Den ersten Tag verbrachte ich in Stone Town, der Hauptstadt von
Sansibar. Es ist eine verwinkelte, urige Kleinstadt und ich fühlte mich auf
Anhieb wohl. Ich kaufte Bananenchips, Ölgemälde und Holzfiguren als Souvenirs
und vermutlich wird bei der Gepäckswaage am Flughafen mein Dackelblick wieder
zum Einsatz kommen müssen. Während ich mir anfangs nie getraut hatte zu
handeln, hatte ich es jetzt schon richtig drauf, so ersteigerte ich ein Gemälde
um nur 45 000, anstatt 160 000 Schilling- mein bisher bester Deal. Drei
Einheimische sprachen mich unabhängig voneinander an, dass sie mich am
Nachmittag bereits gesehen hatten. Mit einer großen runden Sonnenbrille,
bepackt mit einem riesigen Koffer und Jackfruit essend am Meer. Sie alle hatten
Recht, das war ich. Führten die Buch über alle Touristen? Wie dem auch sei- ich
fühlte mich geehrt. Abends besuchte ich den Nachtmarkt, an dem Fisch- und
Garnelenspiese, frischgebackenes Knoblauchbrot, Zuckerrübensaft und süße
Früchte angeboten wurden. Ich kostete mich durch das Sortiment, während ich
unzählige Jugendliche beobachtete, die im Schimmer des Sonnenuntergangs Saltos
ins Meer machten, um Touristen zu imponieren. Zurück in meinem Hotel, wurde ich
mit einem aus Blüten und Blättern auf meinem Bettlaken gezeichneten „Hakuna
Matata“ begrüßt, vermutlich als kleiner Trost, da meine Klimaanlage kaputt war.
So hatte ich bloß einen Ventilator zur Verfügung und obwohl ich Hände und Beine
in alle vier Himmelsrichtungen ausstreckte, war an absolut keinen Schlaf zu
denken.

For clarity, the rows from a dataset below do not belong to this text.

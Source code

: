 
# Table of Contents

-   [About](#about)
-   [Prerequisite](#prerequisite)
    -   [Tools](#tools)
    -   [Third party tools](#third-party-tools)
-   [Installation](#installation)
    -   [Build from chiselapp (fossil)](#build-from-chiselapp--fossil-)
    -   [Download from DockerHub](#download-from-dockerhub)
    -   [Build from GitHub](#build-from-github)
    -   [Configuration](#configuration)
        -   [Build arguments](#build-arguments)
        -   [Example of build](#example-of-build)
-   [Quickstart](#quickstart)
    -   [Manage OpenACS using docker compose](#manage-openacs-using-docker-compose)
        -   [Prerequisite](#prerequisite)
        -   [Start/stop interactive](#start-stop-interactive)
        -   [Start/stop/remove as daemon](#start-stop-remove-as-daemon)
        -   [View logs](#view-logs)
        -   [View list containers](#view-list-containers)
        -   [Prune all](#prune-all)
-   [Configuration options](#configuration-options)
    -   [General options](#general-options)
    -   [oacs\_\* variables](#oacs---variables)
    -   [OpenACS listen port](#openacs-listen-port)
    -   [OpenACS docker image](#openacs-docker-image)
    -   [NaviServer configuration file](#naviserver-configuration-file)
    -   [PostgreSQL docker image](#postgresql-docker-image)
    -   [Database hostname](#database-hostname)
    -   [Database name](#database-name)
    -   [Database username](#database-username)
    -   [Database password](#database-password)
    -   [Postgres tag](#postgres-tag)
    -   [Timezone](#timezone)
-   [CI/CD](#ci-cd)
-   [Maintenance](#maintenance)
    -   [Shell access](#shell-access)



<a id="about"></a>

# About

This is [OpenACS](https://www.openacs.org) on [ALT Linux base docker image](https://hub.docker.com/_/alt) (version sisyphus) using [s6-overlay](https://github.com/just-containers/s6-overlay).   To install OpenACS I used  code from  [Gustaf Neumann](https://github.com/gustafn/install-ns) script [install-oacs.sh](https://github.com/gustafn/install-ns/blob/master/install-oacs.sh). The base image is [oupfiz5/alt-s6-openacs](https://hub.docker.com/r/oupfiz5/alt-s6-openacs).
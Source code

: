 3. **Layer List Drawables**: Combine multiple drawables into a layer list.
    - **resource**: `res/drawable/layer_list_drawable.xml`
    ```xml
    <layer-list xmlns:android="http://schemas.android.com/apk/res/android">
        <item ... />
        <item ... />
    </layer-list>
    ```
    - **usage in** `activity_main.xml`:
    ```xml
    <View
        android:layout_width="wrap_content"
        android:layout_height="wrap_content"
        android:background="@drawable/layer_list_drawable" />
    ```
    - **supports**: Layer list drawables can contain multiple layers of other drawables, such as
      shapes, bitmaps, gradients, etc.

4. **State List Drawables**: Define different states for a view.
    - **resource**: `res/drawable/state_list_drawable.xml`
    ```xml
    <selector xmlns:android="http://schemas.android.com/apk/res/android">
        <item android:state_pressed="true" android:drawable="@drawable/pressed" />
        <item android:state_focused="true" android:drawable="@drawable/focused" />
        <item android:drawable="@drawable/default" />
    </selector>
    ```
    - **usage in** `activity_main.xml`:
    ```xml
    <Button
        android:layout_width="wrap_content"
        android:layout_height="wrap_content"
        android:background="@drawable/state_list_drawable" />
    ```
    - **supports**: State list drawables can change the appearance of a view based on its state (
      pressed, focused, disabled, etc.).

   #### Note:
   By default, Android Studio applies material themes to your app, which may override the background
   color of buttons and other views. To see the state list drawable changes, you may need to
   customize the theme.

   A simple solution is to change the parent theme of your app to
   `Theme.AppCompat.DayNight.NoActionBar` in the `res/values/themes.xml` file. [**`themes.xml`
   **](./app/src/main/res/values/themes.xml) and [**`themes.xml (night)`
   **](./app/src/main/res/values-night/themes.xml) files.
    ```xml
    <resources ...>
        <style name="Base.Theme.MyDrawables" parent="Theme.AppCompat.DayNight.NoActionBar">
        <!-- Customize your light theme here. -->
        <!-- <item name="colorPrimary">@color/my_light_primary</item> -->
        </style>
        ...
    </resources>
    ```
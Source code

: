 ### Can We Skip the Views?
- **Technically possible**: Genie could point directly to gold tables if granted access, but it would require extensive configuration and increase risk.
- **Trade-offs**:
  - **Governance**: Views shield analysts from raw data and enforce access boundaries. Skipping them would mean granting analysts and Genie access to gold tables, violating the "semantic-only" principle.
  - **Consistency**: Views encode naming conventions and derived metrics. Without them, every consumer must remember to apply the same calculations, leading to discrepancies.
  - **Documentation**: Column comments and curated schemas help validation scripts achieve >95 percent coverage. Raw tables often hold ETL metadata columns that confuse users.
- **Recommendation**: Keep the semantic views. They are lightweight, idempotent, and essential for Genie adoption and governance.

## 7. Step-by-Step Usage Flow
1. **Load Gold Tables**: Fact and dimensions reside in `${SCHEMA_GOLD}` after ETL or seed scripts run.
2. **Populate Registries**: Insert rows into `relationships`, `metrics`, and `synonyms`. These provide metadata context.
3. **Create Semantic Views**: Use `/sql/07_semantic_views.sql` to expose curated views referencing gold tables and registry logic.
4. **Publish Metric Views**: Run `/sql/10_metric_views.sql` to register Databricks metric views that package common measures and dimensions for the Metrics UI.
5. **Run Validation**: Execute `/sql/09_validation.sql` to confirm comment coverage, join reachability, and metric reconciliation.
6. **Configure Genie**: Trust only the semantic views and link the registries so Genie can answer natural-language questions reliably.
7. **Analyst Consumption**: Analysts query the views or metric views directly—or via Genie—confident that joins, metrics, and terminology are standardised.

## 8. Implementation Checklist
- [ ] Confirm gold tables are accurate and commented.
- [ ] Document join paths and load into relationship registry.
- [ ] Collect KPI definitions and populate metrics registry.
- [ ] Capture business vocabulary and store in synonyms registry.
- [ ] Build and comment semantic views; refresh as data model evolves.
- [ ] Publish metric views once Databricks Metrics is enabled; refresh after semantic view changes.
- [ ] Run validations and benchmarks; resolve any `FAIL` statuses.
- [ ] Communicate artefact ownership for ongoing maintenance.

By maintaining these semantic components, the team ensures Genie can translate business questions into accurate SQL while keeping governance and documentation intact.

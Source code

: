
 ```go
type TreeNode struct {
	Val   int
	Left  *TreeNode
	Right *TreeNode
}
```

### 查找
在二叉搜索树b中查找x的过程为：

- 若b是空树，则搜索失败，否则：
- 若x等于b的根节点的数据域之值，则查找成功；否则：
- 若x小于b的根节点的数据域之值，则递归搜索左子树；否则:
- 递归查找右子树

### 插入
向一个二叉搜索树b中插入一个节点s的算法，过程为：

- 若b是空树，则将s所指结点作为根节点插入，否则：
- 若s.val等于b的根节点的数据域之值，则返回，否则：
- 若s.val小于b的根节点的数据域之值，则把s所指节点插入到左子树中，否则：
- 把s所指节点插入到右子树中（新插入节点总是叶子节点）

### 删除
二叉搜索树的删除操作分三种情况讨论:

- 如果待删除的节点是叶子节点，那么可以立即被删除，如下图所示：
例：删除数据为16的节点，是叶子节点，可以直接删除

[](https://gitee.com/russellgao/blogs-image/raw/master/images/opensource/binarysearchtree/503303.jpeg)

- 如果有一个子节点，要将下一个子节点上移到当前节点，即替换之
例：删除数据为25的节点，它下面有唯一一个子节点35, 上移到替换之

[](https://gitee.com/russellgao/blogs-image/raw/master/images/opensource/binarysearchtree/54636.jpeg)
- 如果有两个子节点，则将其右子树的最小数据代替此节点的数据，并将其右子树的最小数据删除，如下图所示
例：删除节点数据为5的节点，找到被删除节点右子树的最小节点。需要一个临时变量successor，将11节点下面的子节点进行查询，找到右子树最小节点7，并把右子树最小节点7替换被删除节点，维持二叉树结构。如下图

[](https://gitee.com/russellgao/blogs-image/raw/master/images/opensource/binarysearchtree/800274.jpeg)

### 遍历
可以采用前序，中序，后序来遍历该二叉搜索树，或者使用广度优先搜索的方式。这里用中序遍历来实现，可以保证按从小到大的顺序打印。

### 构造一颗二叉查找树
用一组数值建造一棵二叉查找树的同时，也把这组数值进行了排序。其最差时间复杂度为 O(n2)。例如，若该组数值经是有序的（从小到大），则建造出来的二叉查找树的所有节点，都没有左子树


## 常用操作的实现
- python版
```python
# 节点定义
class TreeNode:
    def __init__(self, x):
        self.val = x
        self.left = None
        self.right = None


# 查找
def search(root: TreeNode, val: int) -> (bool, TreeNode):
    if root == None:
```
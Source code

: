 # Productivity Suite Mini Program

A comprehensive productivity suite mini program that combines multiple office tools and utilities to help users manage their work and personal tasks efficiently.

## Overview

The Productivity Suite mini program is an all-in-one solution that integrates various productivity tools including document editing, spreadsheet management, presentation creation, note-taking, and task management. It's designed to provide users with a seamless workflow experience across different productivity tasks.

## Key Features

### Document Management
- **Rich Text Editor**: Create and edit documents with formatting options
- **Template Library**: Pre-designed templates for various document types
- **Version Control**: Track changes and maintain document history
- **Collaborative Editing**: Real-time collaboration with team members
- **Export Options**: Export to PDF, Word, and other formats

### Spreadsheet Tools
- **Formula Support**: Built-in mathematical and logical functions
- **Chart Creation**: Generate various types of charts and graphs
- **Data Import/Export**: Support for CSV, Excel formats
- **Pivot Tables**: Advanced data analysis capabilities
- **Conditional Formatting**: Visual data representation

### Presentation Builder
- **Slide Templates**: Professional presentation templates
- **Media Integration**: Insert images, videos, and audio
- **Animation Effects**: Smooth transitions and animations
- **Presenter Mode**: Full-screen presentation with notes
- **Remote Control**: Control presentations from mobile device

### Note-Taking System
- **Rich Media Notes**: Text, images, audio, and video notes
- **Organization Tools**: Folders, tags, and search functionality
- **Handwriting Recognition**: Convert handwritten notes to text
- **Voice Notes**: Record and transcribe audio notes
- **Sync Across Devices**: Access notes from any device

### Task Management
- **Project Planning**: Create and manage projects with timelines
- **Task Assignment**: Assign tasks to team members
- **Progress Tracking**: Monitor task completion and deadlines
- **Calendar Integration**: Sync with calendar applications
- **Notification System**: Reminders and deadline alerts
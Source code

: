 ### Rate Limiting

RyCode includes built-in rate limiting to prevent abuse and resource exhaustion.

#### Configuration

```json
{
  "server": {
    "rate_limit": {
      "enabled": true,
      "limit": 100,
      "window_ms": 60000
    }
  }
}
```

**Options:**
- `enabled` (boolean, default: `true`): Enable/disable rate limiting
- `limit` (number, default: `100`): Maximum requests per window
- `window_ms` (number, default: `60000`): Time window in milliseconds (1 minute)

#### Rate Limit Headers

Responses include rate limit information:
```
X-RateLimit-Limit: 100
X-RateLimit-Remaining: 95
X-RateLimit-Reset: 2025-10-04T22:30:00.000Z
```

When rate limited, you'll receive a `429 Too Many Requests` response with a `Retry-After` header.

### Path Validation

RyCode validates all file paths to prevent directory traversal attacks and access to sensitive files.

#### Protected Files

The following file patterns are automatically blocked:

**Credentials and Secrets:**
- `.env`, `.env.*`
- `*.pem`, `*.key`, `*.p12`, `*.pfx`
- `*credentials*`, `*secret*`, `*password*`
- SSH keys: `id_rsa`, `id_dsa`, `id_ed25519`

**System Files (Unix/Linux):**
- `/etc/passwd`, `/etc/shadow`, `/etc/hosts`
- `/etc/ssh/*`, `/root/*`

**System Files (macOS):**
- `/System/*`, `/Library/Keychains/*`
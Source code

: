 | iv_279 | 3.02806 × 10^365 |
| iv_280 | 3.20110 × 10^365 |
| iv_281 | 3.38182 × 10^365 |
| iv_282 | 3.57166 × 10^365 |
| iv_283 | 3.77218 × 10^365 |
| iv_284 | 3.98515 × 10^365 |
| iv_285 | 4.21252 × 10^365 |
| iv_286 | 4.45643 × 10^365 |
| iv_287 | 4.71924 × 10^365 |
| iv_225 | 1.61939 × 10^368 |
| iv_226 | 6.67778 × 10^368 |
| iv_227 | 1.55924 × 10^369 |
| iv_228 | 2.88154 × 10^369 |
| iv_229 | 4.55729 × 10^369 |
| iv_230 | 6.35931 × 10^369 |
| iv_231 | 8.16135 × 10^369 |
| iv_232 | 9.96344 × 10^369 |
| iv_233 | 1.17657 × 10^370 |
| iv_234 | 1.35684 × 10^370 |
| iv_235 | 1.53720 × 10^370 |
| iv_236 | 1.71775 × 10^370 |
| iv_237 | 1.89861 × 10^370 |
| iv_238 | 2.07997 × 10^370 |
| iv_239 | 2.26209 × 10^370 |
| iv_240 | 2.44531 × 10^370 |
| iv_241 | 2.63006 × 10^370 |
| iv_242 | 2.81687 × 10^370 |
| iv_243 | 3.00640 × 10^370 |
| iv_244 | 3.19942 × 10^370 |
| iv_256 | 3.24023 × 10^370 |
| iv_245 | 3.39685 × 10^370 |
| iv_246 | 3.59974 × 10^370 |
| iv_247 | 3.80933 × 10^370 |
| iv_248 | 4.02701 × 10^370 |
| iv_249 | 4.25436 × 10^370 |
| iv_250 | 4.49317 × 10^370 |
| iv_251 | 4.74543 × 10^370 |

Ich schwitzte die Bettlaken nass und wünschte mir zum ersten Mal in
meinem Leben Winter herbei- nur für eine Nacht.
Die restlichen Tage verbrachte ich großteils kokosnussschlürfend (hier klettern die Beachboys tatsächlich noch vor deiner Nase auf Palmen, um dir eine frische Kokosnuss zu holen) am
Strand, was mir eine unverschämt knackige Bräune verlieh. Ich ließ die Seele
baumeln und verarbeitete bei hervorragendem Fisch und Meeresfrüchten, sowie exotischschmeckenden
Cocktails das Erlebte. Ich ließ es mir so richtig gut gehen, lebte nach zwei
Monaten endlich wieder einmal in Saus und Braus. Ab und an spazierte ich an den
endlosen, weißen Sandstränden entlang, wo ich unvernünftig viele Muscheln sammelte oder ich streichelte im Nachbarswald des Hotels kleine, herzallerliebste Äffchen und zwischendurch machte ich es mir in der Hängematte am Hotelpool gemütlich- in der einen
Hand ein Buch, in der anderen ein frischgepresster Fruchtsaft. Nach -abgesehen
von einem kurzen Heimaturlaub über Weihnachten und Silvester- sieben Monaten
Afrika bin ich nun wieder bereit für die Zivilisation, tell the world I’m
coming home- wenn auch nur für zwei Wochen.